• WHAT IS EXPECTED
In the entries below, find the string "sino" and return each line holding it.

• DATA FOR ANALYSIS
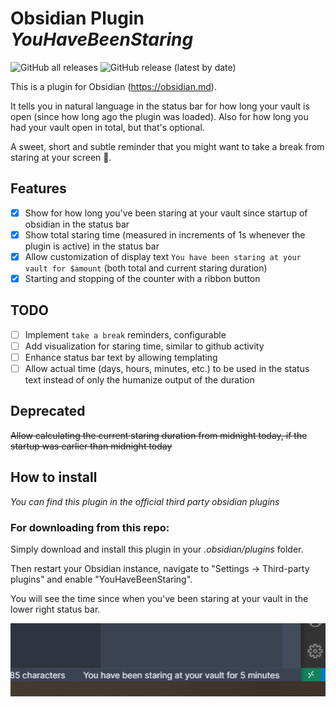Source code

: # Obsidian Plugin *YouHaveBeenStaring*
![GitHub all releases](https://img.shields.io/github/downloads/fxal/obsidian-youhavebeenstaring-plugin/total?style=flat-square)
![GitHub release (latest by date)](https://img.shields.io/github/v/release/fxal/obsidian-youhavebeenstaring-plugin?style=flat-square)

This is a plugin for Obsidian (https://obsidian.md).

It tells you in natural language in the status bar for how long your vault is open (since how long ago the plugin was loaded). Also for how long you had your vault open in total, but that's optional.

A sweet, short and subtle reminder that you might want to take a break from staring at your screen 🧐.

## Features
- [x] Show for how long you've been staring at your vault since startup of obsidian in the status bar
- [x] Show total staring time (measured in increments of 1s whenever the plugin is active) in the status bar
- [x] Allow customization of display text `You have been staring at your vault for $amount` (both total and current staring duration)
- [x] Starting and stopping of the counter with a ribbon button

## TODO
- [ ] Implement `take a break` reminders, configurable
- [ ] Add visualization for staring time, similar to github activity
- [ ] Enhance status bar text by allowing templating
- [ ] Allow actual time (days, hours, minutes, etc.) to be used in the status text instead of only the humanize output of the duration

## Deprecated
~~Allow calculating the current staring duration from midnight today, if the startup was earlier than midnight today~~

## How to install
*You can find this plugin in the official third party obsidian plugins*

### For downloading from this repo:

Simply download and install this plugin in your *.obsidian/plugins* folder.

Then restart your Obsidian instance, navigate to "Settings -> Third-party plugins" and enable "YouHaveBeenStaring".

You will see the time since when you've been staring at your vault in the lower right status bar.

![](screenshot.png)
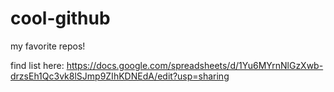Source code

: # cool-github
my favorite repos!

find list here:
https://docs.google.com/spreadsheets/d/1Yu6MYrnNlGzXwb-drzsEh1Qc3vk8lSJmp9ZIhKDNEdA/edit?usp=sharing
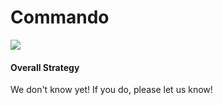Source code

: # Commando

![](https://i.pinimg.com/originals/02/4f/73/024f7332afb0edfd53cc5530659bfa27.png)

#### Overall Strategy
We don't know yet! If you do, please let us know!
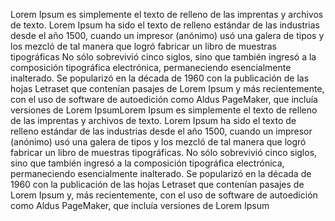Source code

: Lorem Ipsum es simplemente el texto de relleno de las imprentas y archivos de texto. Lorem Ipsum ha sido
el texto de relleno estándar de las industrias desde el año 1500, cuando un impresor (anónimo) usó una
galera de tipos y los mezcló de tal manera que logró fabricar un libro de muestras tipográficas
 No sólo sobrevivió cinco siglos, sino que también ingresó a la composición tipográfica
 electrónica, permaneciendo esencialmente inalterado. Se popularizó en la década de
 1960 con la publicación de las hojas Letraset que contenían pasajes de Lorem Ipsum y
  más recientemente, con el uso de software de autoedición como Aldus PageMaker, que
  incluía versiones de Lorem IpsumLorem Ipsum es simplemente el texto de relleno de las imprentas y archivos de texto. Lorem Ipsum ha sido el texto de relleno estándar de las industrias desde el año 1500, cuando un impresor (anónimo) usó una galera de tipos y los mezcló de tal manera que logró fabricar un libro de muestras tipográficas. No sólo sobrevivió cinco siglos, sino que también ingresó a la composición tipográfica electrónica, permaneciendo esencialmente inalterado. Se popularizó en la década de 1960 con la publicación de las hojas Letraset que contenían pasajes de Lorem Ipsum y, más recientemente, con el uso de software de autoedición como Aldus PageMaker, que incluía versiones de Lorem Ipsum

• THE ANSWER
 No sólo sobrevivió cinco siglos, sino que también ingresó a la composición tipográfica
  incluía versiones de Lorem IpsumLorem Ipsum es simplemente el texto de relleno de las imprentas y archivos de texto. Lorem Ipsum ha sido el texto de relleno estándar de las industrias desde el año 1500, cuando un impresor (anónimo) usó una galera de tipos y los mezcló de tal manera que logró fabricar un libro de muestras tipográficas. No sólo sobrevivió cinco siglos, sino que también ingresó a la composición tipográfica electrónica, permaneciendo esencialmente inalterado. Se popularizó en la década de 1960 con la publicación de las hojas Letraset que contenían pasajes de Lorem Ipsum y, más recientemente, con el uso de software de autoedición como Aldus PageMaker, que incluía versiones de Lorem Ipsum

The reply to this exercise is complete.